One for all: With the second strategy :one_for_all
, all supervised actors/tasks get restarted if one of them fails. That allows to restart a group of equitable actors depending on each other. Normally we would choose the strategy at supervisor start, but now we change the supervision strategy of the running supervisor A10 and let A4 fail again:
julia> set_strategy(A10, :one_for_all) # change restart strategy
(Actors.Strategy(:one_for_all),)
julia> send(A[4], :boom); # let A4 fail again
┌ Warning: 2021-02-13 12:57:16 x-d-kuhub-dabab: Exit: supervised Task (failed) @0x000000010e3b8230, MethodError(Base.Threads.threadid, (:boom,), 0x0000000000007459)
└ @ Actors ~/.julia/dev/Actors/src/logging.jl:31
┌ Warning: 2021-02-13 12:57:16 x-d-kuhub-dabab: supervisor: restarting all
└ @ Actors ~/.julia/dev/Actors/src/logging.jl:31
julia> t = map(a->Actors.diag(a, :task), A)
6-element Vector{Task}:
Task (runnable) @0x000000010e3b8450
Task (runnable) @0x000000010e3b8670
Task (runnable) @0x000000010e3b8890
Task (runnable) @0x000000010e3b8ab0
Task (runnable) @0x000000010e3b8cd0
Task (runnable) @0x000000010e3b9000
All actors have been restarted (got new tasks).

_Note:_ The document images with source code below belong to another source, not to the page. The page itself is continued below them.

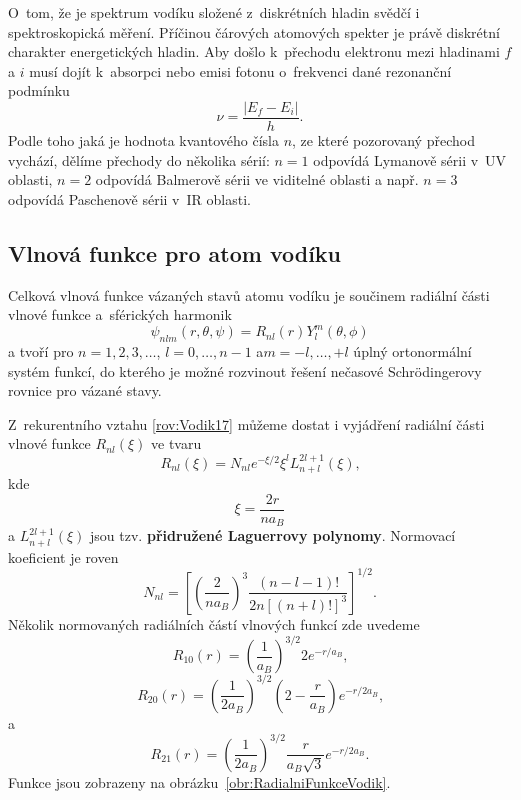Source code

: O~tom, že je spektrum vodíku složené z~diskrétních hladin svědčí i spektroskopická měření. Příčinou čárových atomových spekter je právě diskrétní charakter energetických hladin. Aby došlo k~přechodu elektronu mezi hladinami $f$ a $i$ musí dojít k~absorpci nebo emisi fotonu o~frekvenci dané rezonanční podmínku
\begin{equation}
\nu = \frac{|E_f-E_i|}{h} \mbox{.}
\label{rov:Vodik26}
\end{equation}
Podle toho jaká je hodnota kvantového čísla $n$, ze které pozorovaný přechod vychází, dělíme přechody do několika sérií: $n=1$ odpovídá Lymanově sérii v~UV oblasti, $n=2$ odpovídá Balmerově sérii ve viditelné oblasti a např. $n=3$ odpovídá Paschenově sérii v~IR oblasti.

\subsection{Vlnová funkce pro atom vodíku}
\label{kap:VlnovaFunkceVodik}

Celková vlnová funkce vázaných stavů atomu vodíku je součinem radiální části vlnové funkce a~sférických harmonik
\begin{equation}
\psi_{nlm}(r,\theta,\psi) = R_{nl}(r)Y_l^m(\theta, \phi)
\label{rov:Vodik30}
\end{equation}
a tvoří pro $n=1,2,3, \dots$, $l=0,\dots,n-1$ a$m=-l,\dots,+l$ úplný ortonormální systém funkcí, do kterého je možné rozvinout řešení nečasové Schrödingerovy rovnice pro vázané stavy.

Z~rekurentního vztahu \eqref{rov:Vodik17} můžeme dostat i vyjádření radiální části vlnové funkce $R_{nl}(\xi)$ ve tvaru
\begin{equation}
R_{nl}(\xi) = N_{nl} e^{-\xi/2}\xi^l L_{n+l}^{2l+1}(\xi) \mbox{,}
\label{rov:Vodik27}
\end{equation}
kde
\begin{equation}
\xi = \frac{2r}{n a_B}
\label{rov:Vodik28}
\end{equation}
a $L_{n+l}^{2l+1}(\xi)$ jsou tzv. \textbf{přidružené Laguerrovy polynomy}. Normovací koeficient je roven
\begin{equation}
N_{nl} = \left[ \left( \frac{2}{n a_B} \right)^3 \frac{(n-l-1)!}{2n[(n+l)!]^3}\right]^{1/2} \mbox{.}
\label{rov:Vodik29}
\end{equation}
Několik normovaných radiálních částí vlnových funkcí zde uvedeme
\begin{equation}
R_{10}(r) = \left( \frac{1}{a_B}\right) ^{3/2} 2 e^{-r/a_B} \mbox{,}
\end{equation}
\begin{equation}
R_{20}(r) = \left( \frac{1}{2a_B}\right) ^{3/2} \left(2-\frac{r}{a_B}\right) e^{-r/2a_B} \mbox{,}
\end{equation}
a
\begin{equation}
R_{21}(r) = \left( \frac{1}{2a_B}\right) ^{3/2} \frac{r}{a_B \sqrt{3}} e^{-r/2a_B} \mbox{.}
\end{equation}
Funkce jsou zobrazeny na obrázku~\ref{obr:RadialniFunkceVodik}.

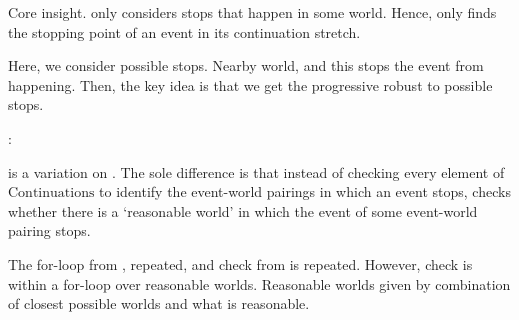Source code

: \begin{note}
  Core insight.
  \citeauthor{Landman:1992wh} only considers stops that happen in some world.
  Hence, \AlgGetStops{} only finds the stopping point of an event in its continuation stretch.

  





  Here, we consider possible stops.
  Nearby world, and this stops the event from happening.
  Then, the key idea is that we get the progressive robust to possible stops.

  \AlgGetPStops{}:

  \begin{algorithm}[H]
    \label{PrAl:g-s}
    \caption{\AlgGetPStops{}}
    \SetAlgoLined
    \DontPrintSemicolon
  \end{algorithm}

  \AlgGetPStops{} is a variation on \AlgGetStops{}.
  The sole difference is that instead of checking every element of \(\text{Continuations}\) to identify the event-world pairings in which an event stops, \AlgGetPStops{} checks whether there is a `reasonable world' in which the event of some event-world pairing stops.
\end{note}

\begin{note}
  The for-loop from \AlgGetStops{}, repeated, and check from \AlgGetStops{} is repeated.
  However, check is within a for-loop over reasonable worlds.
  Reasonable worlds given by combination of closest possible worlds and what is reasonable.
\end{note}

Rest for one: With :rest_for_one
only the failed actor and the actors that registered for supervision after it are restarted. That allows to restart a failed actor and only those other actors depending on it. Again we change A10's strategy and let A4 fail:
julia> set_strategy(A10, :rest_for_one) # change strategy again
(Actors.Strategy(:rest_for_one),)
julia> send(A[4], :boom); # let A4 fail
┌ Warning: 2021-02-13 12:58:33 x-d-kuhub-dabab: Exit: supervised Task (failed) @0x000000010e3b8ab0, MethodError(Base.Threads.threadid, (:boom,), 0x000000000000745a)
└ @ Actors ~/.julia/dev/Actors/src/logging.jl:31
┌ Warning: 2021-02-13 12:58:33 x-d-kuhub-dabab: supervisor: restarting rest
└ @ Actors ~/.julia/dev/Actors/src/logging.jl:31
julia> t = map(a->Actors.diag(a, :task), A)
6-element Vector{Task}:
Task (runnable) @0x000000010e3b8450
Task (runnable) @0x000000010e3b8670
Task (runnable) @0x000000010e3b8890
Task (runnable) @0x000000010e3b9220
Task (runnable) @0x000000010e3b9440
Task (runnable) @0x000000010e3b9770
Now A4 - A6 have been restarted.
Further options
With further supervisor
options we can limit how often a supervisor tries to restart children in a given timeframe. If it exceeds this limit, it terminates itself and all of its children with a warning.
Query failed actors
For all failures we got warnings, but we can query the last failures from the supervisor and get more information about them:
julia> failed = Actors.diag(A10, :err) # the three failed tasks can be queried from the supervisor
3-element Vector{Task}:
Task (failed) @0x000000016e949bb0
Task (failed) @0x000000010e3b8230
Task (failed) @0x000000010e3b8ab0
julia> failed[1] # exceptions and stacktraces are available
Task (failed) @0x000000016e949bb0
MethodError: no method matching threadid(::Symbol)
....
Maintain actor state across restarts
By default a supervisor restarts an actor with the behavior it had before exiting. An actor thus maintains its state over a restart:
julia> sv = supervisor()
Link{Channel{Any}}(Channel{Any}(32), 1, :supervisor)
julia> incr(xr, by=0) = xr[] += by # define an accumulator
incr (generic function with 2 methods)
julia> myactor = spawn(incr, Ref(10)) # start an actor accumulating from 10
Link{Channel{Any}}(Channel{Any}(32), 1, :default)
julia> exec(myactor, supervise, sv); # put it under supervision
julia> foreach(x->call(myactor, x), 1:10) # accumulate it
julia> call(myactor)
65
julia> send(myactor, :boom); # let it fail
┌ Warning: 2021-04-19 17:00:17 x-d-kolok-ib Exit: supervised Task (failed) @0x000000016b9d4010, MethodError(+, (65, :boom), 0x00000000000074aa)
└ @ Actors ~/.julia/dev/Actors/src/logging.jl:39
┌ Warning: 2021-04-19 17:00:17 x-d-kolok-ib supervisor: restarting
└ @ Actors ~/.julia/dev/Actors/src/logging.jl:39
julia> call(myactor)
65
julia> info(myactor)
Actor default
Behavior incr
Pid 1, Thread 1
Task @0x000000016da2ba80
Ident x-d-kukof-ropab
myactor
has maintained its state over failure even if it got a new task.
In case of a node failure an actor cannot send its state at failure time to the supervisor. In those cases you can use termination and restart callbacks and checkpointing for recovery.